### EXERCISE AIM
Copy all entries verbatim and keep any pictures out of the copy.
***
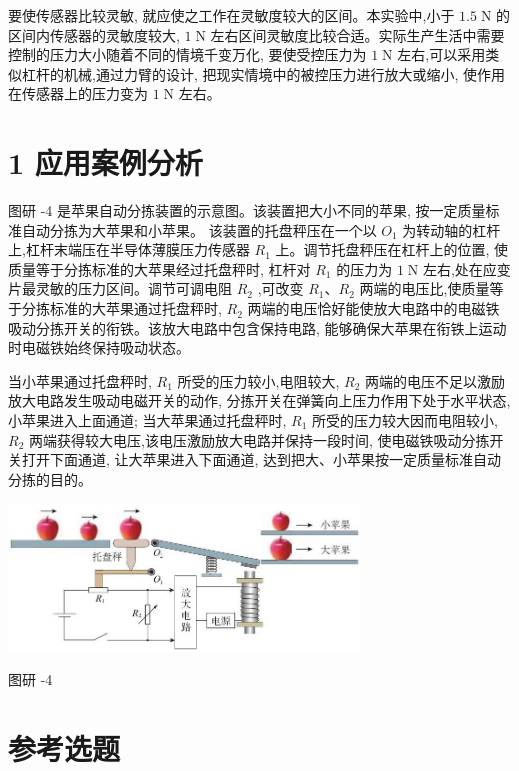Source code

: \documentclass[10pt]{article}
\begin{document}
要使传感器比较灵敏, 就应使之工作在灵敏度较大的区间。本实验中,小于 \({1.5}\mathrm{\;N}\) 的区间内传感器的灵敏度较大, \(1\mathrm{\;N}\) 左右区间灵敏度比较合适。实际生产生活中需要控制的压力大小随着不同的情境千变万化, 要使受控压力为 \(1\mathrm{\;N}\) 左右,可以采用类似杠杆的机械,通过力臂的设计, 把现实情境中的被控压力进行放大或缩小, 使作用在传感器上的压力变为 \(1\mathrm{\;N}\) 左右。

\section*{1 应用案例分析}

图研 -4 是苹果自动分拣装置的示意图。该装置把大小不同的苹果, 按一定质量标准自动分拣为大苹果和小苹果。 该装置的托盘秤压在一个以 \({O}_{1}\) 为转动轴的杠杆上,杠杆末端压在半导体薄膜压力传感器 \({R}_{1}\) 上。调节托盘秤压在杠杆上的位置, 使质量等于分拣标准的大苹果经过托盘秤时, 杠杆对 \({R}_{1}\) 的压力为 \(1\mathrm{\;N}\) 左右,处在应变片最灵敏的压力区间。调节可调电阻 \({R}_{2}\) ,可改变 \({R}_{1}\text{、}{R}_{2}\) 两端的电压比,使质量等于分拣标准的大苹果通过托盘秤时, \({R}_{2}\) 两端的电压恰好能使放大电路中的电磁铁吸动分拣开关的衔铁。该放大电路中包含保持电路, 能够确保大苹果在衔铁上运动时电磁铁始终保持吸动状态。

当小苹果通过托盘秤时, \({R}_{1}\) 所受的压力较小,电阻较大, \({R}_{2}\) 两端的电压不足以激励放大电路发生吸动电磁开关的动作, 分拣开关在弹簧向上压力作用下处于水平状态, 小苹果进入上面通道; 当大苹果通过托盘秤时, \({R}_{1}\) 所受的压力较大因而电阻较小, \({R}_{2}\) 两端获得较大电压,该电压激励放大电路并保持一段时间, 使电磁铁吸动分拣开关打开下面通道, 让大苹果进入下面通道, 达到把大、小苹果按一定质量标准自动分拣的目的。

\begin{center}
\includegraphics[max width=0.7\textwidth]{images/01910e72-c5b7-7ed5-a6d4-fb3a5faefc32_118_274834.jpg}
\end{center}

图研 -4

\section*{参考选题}
\end{document}
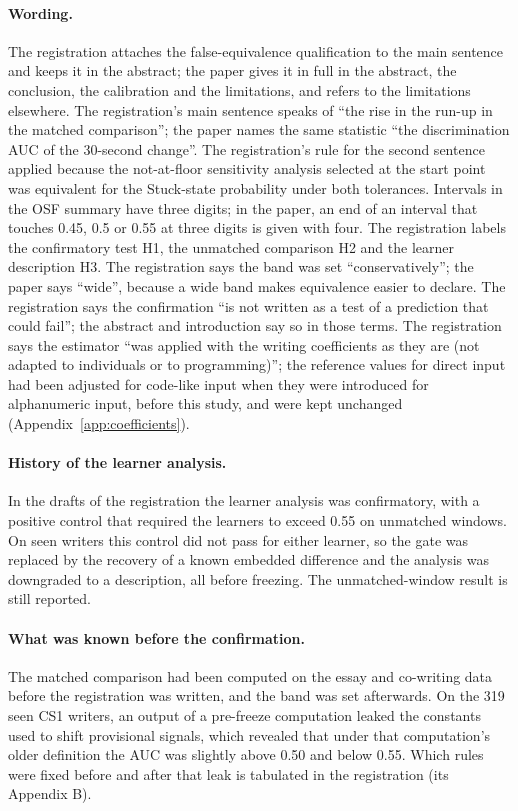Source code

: \paragraph{Wording.} The registration attaches the false-equivalence qualification to the main sentence and keeps it in
the abstract; the paper gives it in full in the abstract, the conclusion, the calibration and the limitations, and
refers to the limitations elsewhere. The registration's main sentence speaks of ``the rise in the run-up in the matched comparison'';
the paper names the same statistic ``the discrimination AUC of the 30-second change''. The registration's rule for the
second sentence applied because the not-at-floor sensitivity analysis selected at the start point was equivalent for
the Stuck-state probability under both tolerances. Intervals in the OSF summary have three digits; in the paper, an end
of an interval that touches 0.45, 0.5 or 0.55 at three digits is given with four. The registration labels the
confirmatory test H1, the unmatched comparison H2 and the learner description H3. The registration says the band was set
``conservatively''; the paper says ``wide'', because a wide band makes equivalence easier to declare. The registration
says the confirmation ``is not written as a test of a prediction that could fail''; the abstract and introduction say
so in those terms. The registration says the estimator ``was applied with the writing coefficients as they are (not
adapted to individuals or to programming)''; the reference values for direct input had been adjusted for code-like
input when they were introduced for alphanumeric input, before this study, and were kept unchanged
(Appendix~\ref{app:coefficients}).

\paragraph{History of the learner analysis.} In the drafts of the registration the learner analysis was confirmatory,
with a positive control that required the learners to exceed 0.55 on unmatched windows. On seen writers this control
did not pass for either learner, so the gate was replaced by the recovery of a known embedded difference and the
analysis was downgraded to a description, all before freezing. The unmatched-window result is still reported.

\paragraph{What was known before the confirmation.} The matched comparison had been computed on the essay and co-writing
data before the registration was written, and the band was set afterwards. On the 319 seen CS1 writers, an output of a
pre-freeze computation leaked the constants used to shift provisional signals, which revealed that under that
computation's older definition the AUC was slightly above 0.50 and below 0.55. Which rules were fixed before and after
that leak is tabulated in the registration (its Appendix B).

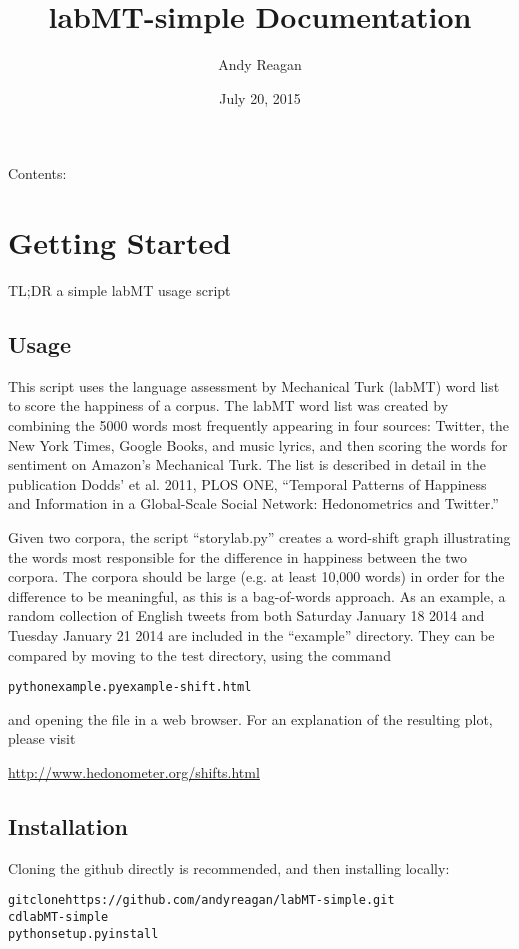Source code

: \documentclass[letterpaper,10pt,english]{sphinxmanual}
\title{labMT-simple Documentation}
\date{July 20, 2015}
\author{Andy Reagan}
\begin{document}
\maketitle
\tableofcontents
{}\label{index::doc}


Contents:


\chapter{Getting Started}
\label{getting-started:welcome-to-labmt-simple-s-documentation}\label{getting-started:getting-started}\label{getting-started::doc}
TL;DR
a simple labMT usage script


\section{Usage}
\label{getting-started:usage}
This script uses the language assessment by Mechanical Turk (labMT) word list to score the happiness of a corpus. The labMT word list was created by combining the 5000 words most frequently appearing in four sources: Twitter, the New York Times, Google Books, and music lyrics, and then scoring the words for sentiment on Amazon's Mechanical Turk. The list is described in detail in the publication Dodds' et al. 2011, PLOS ONE, ``Temporal Patterns of Happiness and Information in a Global-Scale Social Network: Hedonometrics and Twitter.''

Given two corpora, the script ``storylab.py'' creates a word-shift graph illustrating the words most responsible for the difference in happiness between the two corpora. The corpora should be large (e.g. at least 10,000 words) in order for the difference to be meaningful, as this is a bag-of-words approach. As an example, a random collection of English tweets from both Saturday January 18 2014 and Tuesday January 21 2014 are included in the ``example'' directory. They can be compared by moving to the test directory, using the command
\begin{alltt}
python example.py example-shift.html
\end{alltt}

and opening the file  in a web browser. For an explanation of the resulting plot, please visit

\href{http://www.hedonometer.org/shifts.html}{http://www.hedonometer.org/shifts.html}


\section{Installation}
\label{getting-started:installation}
Cloning the github directly is recommended, and then installing locally:
\begin{alltt}
git clone https://github.com/andyreagan/labMT-simple.git
cd labMT-simple
python setup.py install
\end{alltt}
\end{document}
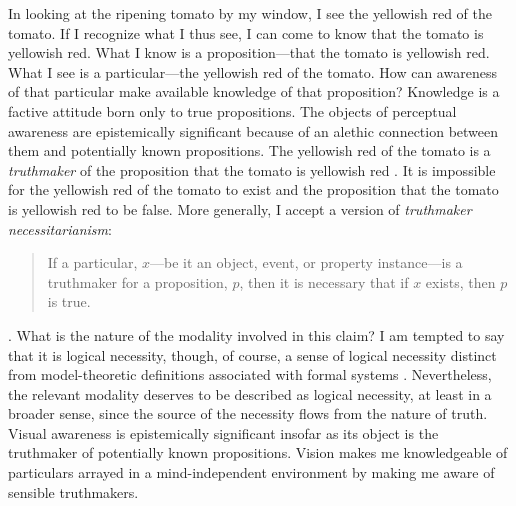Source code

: \documentclass[12pt]{article}
\begin{document}
In looking at the ripening tomato by my window, I see the yellowish red of the tomato. If I recognize what I thus see, I can come to know that the tomato is yellowish red. What I know is a proposition---that the tomato is yellowish red. What I see is a particular---the yellowish red of the tomato. How can awareness of that particular make available knowledge of that proposition? Knowledge is a factive attitude born only to true propositions. The objects of perceptual awareness are epistemically significant because of an alethic connection between them and potentially known propositions. The yellowish red of the tomato is a \emph{truthmaker} of the proposition that the tomato is yellowish red \citep[see][]{Johnston:2006uq}. It is impossible for the yellowish red of the tomato to exist and the proposition that the tomato is yellowish red to be false. More generally, I accept a version of \emph{truthmaker necessitarianism}:
\begin{quote}
	If a particular, \( x \)---be it an object, event, or property instance---is a truthmaker for a proposition, \( p \), then it is necessary that if \( x \) exists, then \( p \) is true. 
\end{quote}
\citep[for a survey of recent work on truthmakers see][]{Rodriguez-Pereyra:2006fk}. What is the nature of the modality involved in this claim? I am tempted to say that it is logical necessity, though, of course, a sense of logical necessity distinct from model-theoretic definitions associated with formal systems  \citep[for doubts about model-theoretic definitions of logical necessity see][]{Etchemendy:1988et,Etchemendy:1988sa}. Nevertheless, the relevant modality deserves to be described as logical necessity, at least in a broader sense, since the source of the necessity flows from the nature of truth. Visual awareness is epistemically significant insofar as its object is the truthmaker of potentially known propositions. Vision makes me knowledgeable of particulars arrayed in a mind-independent environment by making me aware of sensible truthmakers.

\end{document}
***
### EXERCISE RESPONSE
Source code

: \documentclass[10pt]{article}
\begin{document}
要使传感器比较灵敏, 就应使之工作在灵敏度较大的区间。本实验中,小于 \({1.5}\mathrm{\;N}\) 的区间内传感器的灵敏度较大, \(1\mathrm{\;N}\) 左右区间灵敏度比较合适。实际生产生活中需要控制的压力大小随着不同的情境千变万化, 要使受控压力为 \(1\mathrm{\;N}\) 左右,可以采用类似杠杆的机械,通过力臂的设计, 把现实情境中的被控压力进行放大或缩小, 使作用在传感器上的压力变为 \(1\mathrm{\;N}\) 左右。

\section*{1 应用案例分析}

图研 -4 是苹果自动分拣装置的示意图。该装置把大小不同的苹果, 按一定质量标准自动分拣为大苹果和小苹果。 该装置的托盘秤压在一个以 \({O}_{1}\) 为转动轴的杠杆上,杠杆末端压在半导体薄膜压力传感器 \({R}_{1}\) 上。调节托盘秤压在杠杆上的位置, 使质量等于分拣标准的大苹果经过托盘秤时, 杠杆对 \({R}_{1}\) 的压力为 \(1\mathrm{\;N}\) 左右,处在应变片最灵敏的压力区间。调节可调电阻 \({R}_{2}\) ,可改变 \({R}_{1}\text{、}{R}_{2}\) 两端的电压比,使质量等于分拣标准的大苹果通过托盘秤时, \({R}_{2}\) 两端的电压恰好能使放大电路中的电磁铁吸动分拣开关的衔铁。该放大电路中包含保持电路, 能够确保大苹果在衔铁上运动时电磁铁始终保持吸动状态。

当小苹果通过托盘秤时, \({R}_{1}\) 所受的压力较小,电阻较大, \({R}_{2}\) 两端的电压不足以激励放大电路发生吸动电磁开关的动作, 分拣开关在弹簧向上压力作用下处于水平状态, 小苹果进入上面通道; 当大苹果通过托盘秤时, \({R}_{1}\) 所受的压力较大因而电阻较小, \({R}_{2}\) 两端获得较大电压,该电压激励放大电路并保持一段时间, 使电磁铁吸动分拣开关打开下面通道, 让大苹果进入下面通道, 达到把大、小苹果按一定质量标准自动分拣的目的。

\begin{center}
\includegraphics[max width=0.7\textwidth]{images/01910e72-c5b7-7ed5-a6d4-fb3a5faefc32_118_274834.jpg}
\end{center}

图研 -4

\section*{参考选题}
\end{document}
Source code

: \paragraph{Wording.} The registration attaches the false-equivalence qualification to the main sentence and keeps it in
the abstract; the paper gives it in full in the abstract, the conclusion, the calibration and the limitations, and
refers to the limitations elsewhere. The registration's main sentence speaks of ``the rise in the run-up in the matched comparison'';
the paper names the same statistic ``the discrimination AUC of the 30-second change''. The registration's rule for the
second sentence applied because the not-at-floor sensitivity analysis selected at the start point was equivalent for
the Stuck-state probability under both tolerances. Intervals in the OSF summary have three digits; in the paper, an end
of an interval that touches 0.45, 0.5 or 0.55 at three digits is given with four. The registration labels the
confirmatory test H1, the unmatched comparison H2 and the learner description H3. The registration says the band was set
``conservatively''; the paper says ``wide'', because a wide band makes equivalence easier to declare. The registration
says the confirmation ``is not written as a test of a prediction that could fail''; the abstract and introduction say
so in those terms. The registration says the estimator ``was applied with the writing coefficients as they are (not
adapted to individuals or to programming)''; the reference values for direct input had been adjusted for code-like
input when they were introduced for alphanumeric input, before this study, and were kept unchanged
(Appendix~\ref{app:coefficients}).

\paragraph{History of the learner analysis.} In the drafts of the registration the learner analysis was confirmatory,
with a positive control that required the learners to exceed 0.55 on unmatched windows. On seen writers this control
did not pass for either learner, so the gate was replaced by the recovery of a known embedded difference and the
analysis was downgraded to a description, all before freezing. The unmatched-window result is still reported.

\paragraph{What was known before the confirmation.} The matched comparison had been computed on the essay and co-writing
data before the registration was written, and the band was set afterwards. On the 319 seen CS1 writers, an output of a
pre-freeze computation leaked the constants used to shift provisional signals, which revealed that under that
computation's older definition the AUC was slightly above 0.50 and below 0.55. Which rules were fixed before and after
that leak is tabulated in the registration (its Appendix B).

Source code

: \documentclass[letterpaper,10pt,english]{sphinxmanual}
\title{labMT-simple Documentation}
\date{July 20, 2015}
\author{Andy Reagan}
\begin{document}
\maketitle
\tableofcontents
{}\label{index::doc}


Contents:


\chapter{Getting Started}
\label{getting-started:welcome-to-labmt-simple-s-documentation}\label{getting-started:getting-started}\label{getting-started::doc}
TL;DR
a simple labMT usage script


\section{Usage}
\label{getting-started:usage}
This script uses the language assessment by Mechanical Turk (labMT) word list to score the happiness of a corpus. The labMT word list was created by combining the 5000 words most frequently appearing in four sources: Twitter, the New York Times, Google Books, and music lyrics, and then scoring the words for sentiment on Amazon's Mechanical Turk. The list is described in detail in the publication Dodds' et al. 2011, PLOS ONE, ``Temporal Patterns of Happiness and Information in a Global-Scale Social Network: Hedonometrics and Twitter.''

Given two corpora, the script ``storylab.py'' creates a word-shift graph illustrating the words most responsible for the difference in happiness between the two corpora. The corpora should be large (e.g. at least 10,000 words) in order for the difference to be meaningful, as this is a bag-of-words approach. As an example, a random collection of English tweets from both Saturday January 18 2014 and Tuesday January 21 2014 are included in the ``example'' directory. They can be compared by moving to the test directory, using the command
\begin{alltt}
python example.py example-shift.html
\end{alltt}

and opening the file  in a web browser. For an explanation of the resulting plot, please visit

\href{http://www.hedonometer.org/shifts.html}{http://www.hedonometer.org/shifts.html}


\section{Installation}
\label{getting-started:installation}
Cloning the github directly is recommended, and then installing locally:
\begin{alltt}
git clone https://github.com/andyreagan/labMT-simple.git
cd labMT-simple
python setup.py install
\end{alltt}
\end{document}
Source code

: \documentclass[12pt]{article}
\begin{document}
In looking at the ripening tomato by my window, I see the yellowish red of the tomato. If I recognize what I thus see, I can come to know that the tomato is yellowish red. What I know is a proposition---that the tomato is yellowish red. What I see is a particular---the yellowish red of the tomato. How can awareness of that particular make available knowledge of that proposition? Knowledge is a factive attitude born only to true propositions. The objects of perceptual awareness are epistemically significant because of an alethic connection between them and potentially known propositions. The yellowish red of the tomato is a \emph{truthmaker} of the proposition that the tomato is yellowish red \citep[see][]{Johnston:2006uq}. It is impossible for the yellowish red of the tomato to exist and the proposition that the tomato is yellowish red to be false. More generally, I accept a version of \emph{truthmaker necessitarianism}:
\begin{quote}
	If a particular, \( x \)---be it an object, event, or property instance---is a truthmaker for a proposition, \( p \), then it is necessary that if \( x \) exists, then \( p \) is true. 
\end{quote}
\citep[for a survey of recent work on truthmakers see][]{Rodriguez-Pereyra:2006fk}. What is the nature of the modality involved in this claim? I am tempted to say that it is logical necessity, though, of course, a sense of logical necessity distinct from model-theoretic definitions associated with formal systems  \citep[for doubts about model-theoretic definitions of logical necessity see][]{Etchemendy:1988et,Etchemendy:1988sa}. Nevertheless, the relevant modality deserves to be described as logical necessity, at least in a broader sense, since the source of the necessity flows from the nature of truth. Visual awareness is epistemically significant insofar as its object is the truthmaker of potentially known propositions. Vision makes me knowledgeable of particulars arrayed in a mind-independent environment by making me aware of sensible truthmakers.

\end{document}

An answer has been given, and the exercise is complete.